RALEIGH — Economic issues are foremost on the minds of Tar Heel tobacco farmers this week. The markets open Wednesday. Farmers aren't sure what kind of money they'll take home for their crop.

For some farmers, the recent rains have helped save some of the tobacco leaves that will be harvested later this summer. What they're worried about now is the leaf they've already cured and prepared to take to the markets on Wednesday. They say all they're hoping for is a fair price and a profit.

"Tobacco farming is legalized gambling," says farmer Jackie Thompson. "We put everything we have-- our whole life, our whole investment-- on the line the beginning of every year, not knowing what's going to happen."

Thompson considers himself one of the lucky ones. Spotty rains during the long hot summer has turned out to be enough to yield a pretty good crop for him.

Thompson and other tobacco field workers prepare to take the golden leaves to market and begin to cure bunches of freshly cropped tobacco. With weather worries out of the way, he's now wondering what kind of price he'll get at the market.

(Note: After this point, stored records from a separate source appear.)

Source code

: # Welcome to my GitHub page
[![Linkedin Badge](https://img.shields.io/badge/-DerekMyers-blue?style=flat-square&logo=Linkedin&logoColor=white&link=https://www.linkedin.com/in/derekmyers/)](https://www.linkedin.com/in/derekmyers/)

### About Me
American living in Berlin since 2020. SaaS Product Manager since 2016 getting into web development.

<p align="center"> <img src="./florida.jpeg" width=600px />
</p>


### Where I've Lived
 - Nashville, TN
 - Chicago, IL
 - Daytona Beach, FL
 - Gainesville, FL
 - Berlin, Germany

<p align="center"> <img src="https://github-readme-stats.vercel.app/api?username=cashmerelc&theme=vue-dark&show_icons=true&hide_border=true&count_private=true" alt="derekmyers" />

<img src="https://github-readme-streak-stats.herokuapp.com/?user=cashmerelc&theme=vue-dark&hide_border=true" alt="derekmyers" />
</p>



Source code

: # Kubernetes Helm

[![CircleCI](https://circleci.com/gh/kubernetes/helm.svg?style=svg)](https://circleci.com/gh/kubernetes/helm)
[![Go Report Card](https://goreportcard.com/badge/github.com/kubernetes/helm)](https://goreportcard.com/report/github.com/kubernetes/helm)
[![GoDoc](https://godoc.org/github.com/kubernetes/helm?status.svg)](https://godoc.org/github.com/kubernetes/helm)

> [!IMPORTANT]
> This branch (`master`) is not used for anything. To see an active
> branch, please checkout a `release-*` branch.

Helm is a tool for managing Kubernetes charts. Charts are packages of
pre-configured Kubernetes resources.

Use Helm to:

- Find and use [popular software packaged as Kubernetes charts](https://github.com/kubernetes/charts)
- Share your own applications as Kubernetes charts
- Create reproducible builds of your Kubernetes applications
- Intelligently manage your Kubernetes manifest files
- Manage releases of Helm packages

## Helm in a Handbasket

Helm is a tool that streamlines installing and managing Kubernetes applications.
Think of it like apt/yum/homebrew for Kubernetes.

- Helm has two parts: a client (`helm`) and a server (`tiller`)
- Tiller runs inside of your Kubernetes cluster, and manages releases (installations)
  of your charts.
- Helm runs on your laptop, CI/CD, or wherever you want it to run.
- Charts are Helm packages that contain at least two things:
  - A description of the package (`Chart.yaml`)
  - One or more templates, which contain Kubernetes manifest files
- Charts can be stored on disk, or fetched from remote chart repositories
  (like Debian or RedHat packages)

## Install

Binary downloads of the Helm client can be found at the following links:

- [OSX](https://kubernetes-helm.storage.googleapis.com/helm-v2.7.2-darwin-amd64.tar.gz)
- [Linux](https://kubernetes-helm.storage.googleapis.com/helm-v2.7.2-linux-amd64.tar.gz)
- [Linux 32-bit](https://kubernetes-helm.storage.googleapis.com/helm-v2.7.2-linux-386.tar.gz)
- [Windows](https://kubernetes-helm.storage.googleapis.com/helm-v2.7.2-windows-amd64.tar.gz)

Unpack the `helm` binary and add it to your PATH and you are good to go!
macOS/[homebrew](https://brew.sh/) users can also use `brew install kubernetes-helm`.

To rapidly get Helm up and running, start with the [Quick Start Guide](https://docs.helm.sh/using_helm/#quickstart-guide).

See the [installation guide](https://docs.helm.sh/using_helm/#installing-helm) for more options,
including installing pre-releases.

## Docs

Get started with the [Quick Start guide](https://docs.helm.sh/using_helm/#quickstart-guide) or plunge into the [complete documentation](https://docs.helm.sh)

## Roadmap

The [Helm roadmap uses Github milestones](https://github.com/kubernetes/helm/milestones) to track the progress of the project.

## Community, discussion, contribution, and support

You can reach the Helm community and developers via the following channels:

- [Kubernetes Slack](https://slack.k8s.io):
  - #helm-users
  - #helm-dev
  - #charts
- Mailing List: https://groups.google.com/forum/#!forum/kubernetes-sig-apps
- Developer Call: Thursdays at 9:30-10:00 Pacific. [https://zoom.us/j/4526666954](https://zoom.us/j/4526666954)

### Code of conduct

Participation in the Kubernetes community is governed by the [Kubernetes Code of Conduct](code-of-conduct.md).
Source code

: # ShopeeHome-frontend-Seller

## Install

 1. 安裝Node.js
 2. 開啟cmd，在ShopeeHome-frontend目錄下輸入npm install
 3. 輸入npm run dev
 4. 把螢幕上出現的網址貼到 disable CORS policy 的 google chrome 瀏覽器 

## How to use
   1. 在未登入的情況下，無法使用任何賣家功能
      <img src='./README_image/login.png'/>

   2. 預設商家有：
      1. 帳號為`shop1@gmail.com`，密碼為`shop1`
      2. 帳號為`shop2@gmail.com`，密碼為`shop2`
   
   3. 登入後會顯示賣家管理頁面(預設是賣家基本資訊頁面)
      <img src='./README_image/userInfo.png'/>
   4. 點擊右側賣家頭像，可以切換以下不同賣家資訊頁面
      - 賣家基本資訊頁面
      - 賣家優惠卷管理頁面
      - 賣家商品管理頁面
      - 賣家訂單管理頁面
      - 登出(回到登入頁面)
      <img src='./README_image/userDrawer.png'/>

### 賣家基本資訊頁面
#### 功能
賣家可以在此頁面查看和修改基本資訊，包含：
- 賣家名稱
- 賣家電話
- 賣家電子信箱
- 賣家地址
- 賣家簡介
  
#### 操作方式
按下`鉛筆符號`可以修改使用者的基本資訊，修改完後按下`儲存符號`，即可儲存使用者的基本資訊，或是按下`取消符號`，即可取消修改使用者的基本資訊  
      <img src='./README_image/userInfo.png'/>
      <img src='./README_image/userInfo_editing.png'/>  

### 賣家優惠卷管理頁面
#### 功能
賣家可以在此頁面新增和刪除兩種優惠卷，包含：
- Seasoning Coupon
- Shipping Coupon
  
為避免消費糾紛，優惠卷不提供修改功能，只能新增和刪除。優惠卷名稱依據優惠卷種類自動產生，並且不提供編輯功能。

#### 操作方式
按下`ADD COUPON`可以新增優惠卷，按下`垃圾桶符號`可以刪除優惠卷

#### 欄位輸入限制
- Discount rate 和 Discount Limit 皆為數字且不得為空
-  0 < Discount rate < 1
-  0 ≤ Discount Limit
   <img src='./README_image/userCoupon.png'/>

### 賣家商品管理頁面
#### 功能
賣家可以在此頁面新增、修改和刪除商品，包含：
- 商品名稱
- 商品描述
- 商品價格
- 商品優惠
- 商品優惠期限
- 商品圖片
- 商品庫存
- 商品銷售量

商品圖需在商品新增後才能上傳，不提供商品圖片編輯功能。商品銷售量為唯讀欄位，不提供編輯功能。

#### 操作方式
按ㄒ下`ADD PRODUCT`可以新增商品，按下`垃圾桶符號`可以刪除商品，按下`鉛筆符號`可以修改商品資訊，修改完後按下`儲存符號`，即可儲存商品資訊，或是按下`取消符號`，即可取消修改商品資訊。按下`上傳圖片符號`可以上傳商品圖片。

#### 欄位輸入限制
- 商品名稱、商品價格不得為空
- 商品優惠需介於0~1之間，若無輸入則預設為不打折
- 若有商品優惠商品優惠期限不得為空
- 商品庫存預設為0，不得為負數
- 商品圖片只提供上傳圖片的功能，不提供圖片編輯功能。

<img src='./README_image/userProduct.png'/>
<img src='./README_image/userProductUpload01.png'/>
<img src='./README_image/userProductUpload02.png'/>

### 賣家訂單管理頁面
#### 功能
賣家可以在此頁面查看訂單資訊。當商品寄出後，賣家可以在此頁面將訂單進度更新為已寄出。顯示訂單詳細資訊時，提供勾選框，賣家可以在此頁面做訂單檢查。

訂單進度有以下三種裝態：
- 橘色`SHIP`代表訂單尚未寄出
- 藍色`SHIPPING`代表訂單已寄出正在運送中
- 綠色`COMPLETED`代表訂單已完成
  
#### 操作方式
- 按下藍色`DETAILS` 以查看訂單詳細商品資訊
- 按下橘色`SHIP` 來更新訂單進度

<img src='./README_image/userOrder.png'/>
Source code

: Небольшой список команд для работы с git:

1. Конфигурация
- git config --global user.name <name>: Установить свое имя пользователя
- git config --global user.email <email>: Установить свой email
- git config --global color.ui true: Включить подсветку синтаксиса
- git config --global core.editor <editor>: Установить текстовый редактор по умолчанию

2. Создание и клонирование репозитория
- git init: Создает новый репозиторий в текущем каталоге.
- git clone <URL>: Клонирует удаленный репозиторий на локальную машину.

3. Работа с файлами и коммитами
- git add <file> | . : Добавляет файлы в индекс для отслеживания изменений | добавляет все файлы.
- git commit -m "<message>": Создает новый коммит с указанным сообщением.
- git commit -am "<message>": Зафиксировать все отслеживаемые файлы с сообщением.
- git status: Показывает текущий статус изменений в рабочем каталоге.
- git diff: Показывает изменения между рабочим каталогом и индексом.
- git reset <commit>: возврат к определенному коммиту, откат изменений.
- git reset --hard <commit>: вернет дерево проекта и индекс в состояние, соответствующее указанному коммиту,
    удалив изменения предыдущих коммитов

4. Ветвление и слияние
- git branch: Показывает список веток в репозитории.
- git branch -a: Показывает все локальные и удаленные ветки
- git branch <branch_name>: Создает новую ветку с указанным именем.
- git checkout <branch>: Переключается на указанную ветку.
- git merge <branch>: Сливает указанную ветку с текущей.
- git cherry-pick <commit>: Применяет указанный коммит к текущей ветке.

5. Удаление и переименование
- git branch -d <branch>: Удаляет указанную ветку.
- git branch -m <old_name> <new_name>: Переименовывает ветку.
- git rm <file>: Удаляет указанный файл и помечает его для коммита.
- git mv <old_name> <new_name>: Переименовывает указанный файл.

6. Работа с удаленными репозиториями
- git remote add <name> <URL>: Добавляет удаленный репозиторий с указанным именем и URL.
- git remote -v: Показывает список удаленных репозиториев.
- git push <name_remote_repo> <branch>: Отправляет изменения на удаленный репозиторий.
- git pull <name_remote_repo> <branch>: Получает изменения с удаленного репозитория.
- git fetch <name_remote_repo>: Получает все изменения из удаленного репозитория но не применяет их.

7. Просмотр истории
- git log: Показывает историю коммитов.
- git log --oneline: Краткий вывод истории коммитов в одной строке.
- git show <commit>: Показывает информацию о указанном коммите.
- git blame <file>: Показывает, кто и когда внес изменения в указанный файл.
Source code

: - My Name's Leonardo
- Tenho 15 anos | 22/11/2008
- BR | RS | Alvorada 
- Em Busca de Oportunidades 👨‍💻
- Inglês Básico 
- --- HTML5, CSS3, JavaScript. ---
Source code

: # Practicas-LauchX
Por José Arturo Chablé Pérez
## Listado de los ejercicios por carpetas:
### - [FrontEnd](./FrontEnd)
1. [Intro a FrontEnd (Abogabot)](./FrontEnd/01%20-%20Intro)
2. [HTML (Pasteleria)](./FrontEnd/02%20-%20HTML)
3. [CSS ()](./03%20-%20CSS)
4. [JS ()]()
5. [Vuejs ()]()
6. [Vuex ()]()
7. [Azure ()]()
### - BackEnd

"To be able to stand right here and share with you what's going to happen on Wednesday, I don't know," Thompson explains, "but one that can tell that, and that may be the good man above."

The golden leaves didn't earn the kind of market value Florida and Georgia farmers were hoping for. Those prices were lower than last year's, which could be a good predictor of what will happen to farmers like Thompson. Add to that the quota cuts that further restrict how much farmers are allowed to sell, and they're looking to big tobacco for help.

"We're hoping that the companies will help in this situation and give us a fair profit so that we can stay in business," Thompson says.

Thompson says the remainder of his crop is good enough to earn a top dollar of about $1.85 per pound. Last year's average was about $1.75 per pound. Thompson says the best hope lies in all of North Carolina's farmers showing good quality tobacco. That'll be difficult for some who were hit hard by the damaging hot weather.